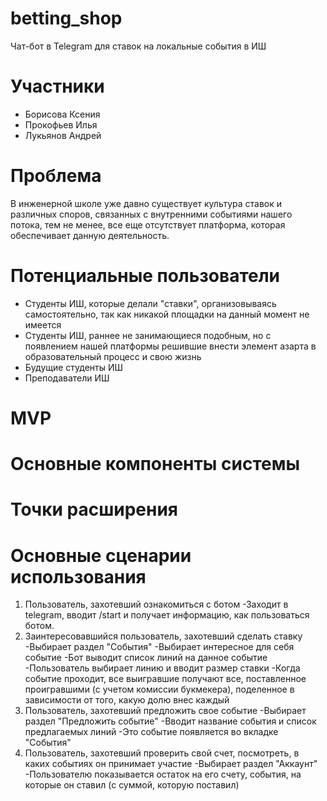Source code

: # betting_shop

Чат-бот в Telegram для ставок на локальные события в ИШ

# Участники
+ Борисова Ксения 
+ Прокофьев Илья
+ Лукьянов Андрей

# Проблема
В инженерной школе уже давно существует культура ставок и различных споров, связанных с внутренними событиями нашего потока, тем не менее, все еще отсутствует платформа, которая обеспечивает данную деятельность.

# Потенциальные пользователи
+ Студенты ИШ, которые делали "ставки", организовываясь самостоятельно, так как никакой площадки на данный момент не имеется
+ Студенты ИШ, раннее не занимающиеся подобным, но с появлением нашей платформы решившие внести элемент азарта в образовательный процесс и свою жизнь
+ Будущие студенты ИШ
+ Преподаватели ИШ

# MVP



# Основные компоненты системы



# Точки расширения



# Основные сценарии использования
1. Пользователь, захотевший ознакомиться с ботом
  -Заходит в telegram, вводит /start и получает информацию, как пользоваться ботом.
2. Заинтересовавшийся пользователь, захотевший сделать ставку
  -Выбирает раздел "События" 
  -Выбирает интересное для себя событие
  -Бот выводит список линий на данное событие
  -Пользователь выбирает линию и вводит размер ставки
  -Когда событие проходит, все выигравшие получают все, поставленное проигравшими (с учетом комиссии букмекера), поделенное в зависимости от того, какую долю внес каждый
3. Пользователь, захотевший предложить свое событие
  -Выбирает раздел "Предложить событие"
  -Вводит название события и список предлагаемых линий
  -Это событие появляется во вкладке "События"
4. Пользователь, захотевший проверить свой счет, посмотреть, в каких событиях он принимает участие
  -Выбирает раздел "Аккаунт"
  -Пользователю показывается остаток на его счету, события, на которые он ставил (с суммой, которую поставил)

──────────────────────────────

### Work item
Wherever the word "список" appears in the records above, copy that line.

### Reply
  -Бот выводит список линий на данное событие
  -Вводит название события и список предлагаемых линий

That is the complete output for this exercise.